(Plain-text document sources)
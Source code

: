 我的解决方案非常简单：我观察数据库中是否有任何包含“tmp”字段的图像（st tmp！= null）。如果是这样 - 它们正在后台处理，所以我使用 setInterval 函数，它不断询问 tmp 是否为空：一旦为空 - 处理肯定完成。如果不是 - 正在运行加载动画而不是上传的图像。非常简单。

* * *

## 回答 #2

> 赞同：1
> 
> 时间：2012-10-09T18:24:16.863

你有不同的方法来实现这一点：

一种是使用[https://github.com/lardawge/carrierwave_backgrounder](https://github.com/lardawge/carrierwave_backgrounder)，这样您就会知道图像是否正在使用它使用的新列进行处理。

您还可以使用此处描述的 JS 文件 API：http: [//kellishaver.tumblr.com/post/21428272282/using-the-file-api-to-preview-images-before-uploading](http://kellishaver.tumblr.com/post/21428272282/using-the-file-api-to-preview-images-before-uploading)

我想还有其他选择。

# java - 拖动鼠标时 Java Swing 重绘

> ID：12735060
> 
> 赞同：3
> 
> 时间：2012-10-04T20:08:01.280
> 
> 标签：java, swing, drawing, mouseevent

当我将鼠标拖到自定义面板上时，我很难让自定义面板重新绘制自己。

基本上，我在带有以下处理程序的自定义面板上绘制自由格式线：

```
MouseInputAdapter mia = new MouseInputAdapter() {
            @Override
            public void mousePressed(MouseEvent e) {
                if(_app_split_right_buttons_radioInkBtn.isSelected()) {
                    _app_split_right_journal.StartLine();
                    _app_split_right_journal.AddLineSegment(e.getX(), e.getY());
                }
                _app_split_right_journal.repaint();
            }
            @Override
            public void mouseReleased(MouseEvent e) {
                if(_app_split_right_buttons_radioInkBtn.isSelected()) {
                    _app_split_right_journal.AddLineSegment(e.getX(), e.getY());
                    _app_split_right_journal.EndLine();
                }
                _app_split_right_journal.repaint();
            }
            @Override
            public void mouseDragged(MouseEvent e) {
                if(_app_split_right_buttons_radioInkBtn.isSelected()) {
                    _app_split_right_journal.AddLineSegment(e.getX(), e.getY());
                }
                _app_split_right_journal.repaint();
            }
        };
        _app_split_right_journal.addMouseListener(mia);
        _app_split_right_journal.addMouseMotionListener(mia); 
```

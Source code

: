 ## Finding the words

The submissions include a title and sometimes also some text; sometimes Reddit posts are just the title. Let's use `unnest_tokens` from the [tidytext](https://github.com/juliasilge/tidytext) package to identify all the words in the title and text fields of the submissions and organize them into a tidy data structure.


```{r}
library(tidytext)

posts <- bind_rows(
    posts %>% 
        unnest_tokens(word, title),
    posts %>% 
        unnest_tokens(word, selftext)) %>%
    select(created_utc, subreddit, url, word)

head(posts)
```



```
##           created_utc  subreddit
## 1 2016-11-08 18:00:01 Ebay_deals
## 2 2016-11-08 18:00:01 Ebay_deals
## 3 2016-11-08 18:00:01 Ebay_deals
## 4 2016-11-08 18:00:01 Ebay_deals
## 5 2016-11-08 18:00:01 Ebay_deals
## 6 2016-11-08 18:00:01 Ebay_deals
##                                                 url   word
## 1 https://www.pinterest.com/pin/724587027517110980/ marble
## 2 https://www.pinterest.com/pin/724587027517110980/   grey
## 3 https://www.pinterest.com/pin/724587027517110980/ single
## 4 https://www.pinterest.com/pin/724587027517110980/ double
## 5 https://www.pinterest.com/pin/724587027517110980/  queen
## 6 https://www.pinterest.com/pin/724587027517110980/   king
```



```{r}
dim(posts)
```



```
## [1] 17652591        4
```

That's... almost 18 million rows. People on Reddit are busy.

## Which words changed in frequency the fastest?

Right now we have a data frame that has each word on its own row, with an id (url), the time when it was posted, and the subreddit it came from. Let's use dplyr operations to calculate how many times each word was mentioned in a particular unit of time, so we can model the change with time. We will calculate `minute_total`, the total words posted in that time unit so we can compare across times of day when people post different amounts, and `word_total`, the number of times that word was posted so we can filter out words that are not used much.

> [What to do]: Retype the records above in full, exactly.

> [Task solution]:
Source code

: 我的解决方案非常简单：我观察数据库中是否有任何包含“tmp”字段的图像（st tmp！= null）。如果是这样 - 它们正在后台处理，所以我使用 setInterval 函数，它不断询问 tmp 是否为空：一旦为空 - 处理肯定完成。如果不是 - 正在运行加载动画而不是上传的图像。非常简单。

* * *

## 回答 #2

> 赞同：1
> 
> 时间：2012-10-09T18:24:16.863

你有不同的方法来实现这一点：

一种是使用[https://github.com/lardawge/carrierwave_backgrounder](https://github.com/lardawge/carrierwave_backgrounder)，这样您就会知道图像是否正在使用它使用的新列进行处理。

您还可以使用此处描述的 JS 文件 API：http: [//kellishaver.tumblr.com/post/21428272282/using-the-file-api-to-preview-images-before-uploading](http://kellishaver.tumblr.com/post/21428272282/using-the-file-api-to-preview-images-before-uploading)

我想还有其他选择。

# java - 拖动鼠标时 Java Swing 重绘

> ID：12735060
> 
> 赞同：3
> 
> 时间：2012-10-04T20:08:01.280
> 
> 标签：java, swing, drawing, mouseevent

当我将鼠标拖到自定义面板上时，我很难让自定义面板重新绘制自己。

基本上，我在带有以下处理程序的自定义面板上绘制自由格式线：

```
MouseInputAdapter mia = new MouseInputAdapter() {
            @Override
            public void mousePressed(MouseEvent e) {
                if(_app_split_right_buttons_radioInkBtn.isSelected()) {
                    _app_split_right_journal.StartLine();
                    _app_split_right_journal.AddLineSegment(e.getX(), e.getY());
                }
                _app_split_right_journal.repaint();
            }
            @Override
            public void mouseReleased(MouseEvent e) {
                if(_app_split_right_buttons_radioInkBtn.isSelected()) {
                    _app_split_right_journal.AddLineSegment(e.getX(), e.getY());
                    _app_split_right_journal.EndLine();
                }
                _app_split_right_journal.repaint();
            }
            @Override
            public void mouseDragged(MouseEvent e) {
                if(_app_split_right_buttons_radioInkBtn.isSelected()) {
                    _app_split_right_journal.AddLineSegment(e.getX(), e.getY());
                }
                _app_split_right_journal.repaint();
            }
        };
        _app_split_right_journal.addMouseListener(mia);
        _app_split_right_journal.addMouseMotionListener(mia); 
```

Source code

: ## Finding the words

The submissions include a title and sometimes also some text; sometimes Reddit posts are just the title. Let's use `unnest_tokens` from the [tidytext](https://github.com/juliasilge/tidytext) package to identify all the words in the title and text fields of the submissions and organize them into a tidy data structure.


```{r}
library(tidytext)

posts <- bind_rows(
    posts %>% 
        unnest_tokens(word, title),
    posts %>% 
        unnest_tokens(word, selftext)) %>%
    select(created_utc, subreddit, url, word)

head(posts)
```



```
##           created_utc  subreddit
## 1 2016-11-08 18:00:01 Ebay_deals
## 2 2016-11-08 18:00:01 Ebay_deals
## 3 2016-11-08 18:00:01 Ebay_deals
## 4 2016-11-08 18:00:01 Ebay_deals
## 5 2016-11-08 18:00:01 Ebay_deals
## 6 2016-11-08 18:00:01 Ebay_deals
##                                                 url   word
## 1 https://www.pinterest.com/pin/724587027517110980/ marble
## 2 https://www.pinterest.com/pin/724587027517110980/   grey
## 3 https://www.pinterest.com/pin/724587027517110980/ single
## 4 https://www.pinterest.com/pin/724587027517110980/ double
## 5 https://www.pinterest.com/pin/724587027517110980/  queen
## 6 https://www.pinterest.com/pin/724587027517110980/   king
```



```{r}
dim(posts)
```



```
## [1] 17652591        4
```

That's... almost 18 million rows. People on Reddit are busy.

## Which words changed in frequency the fastest?

Right now we have a data frame that has each word on its own row, with an id (url), the time when it was posted, and the subreddit it came from. Let's use dplyr operations to calculate how many times each word was mentioned in a particular unit of time, so we can model the change with time. We will calculate `minute_total`, the total words posted in that time unit so we can compare across times of day when people post different amounts, and `word_total`, the number of times that word was posted so we can filter out words that are not used much.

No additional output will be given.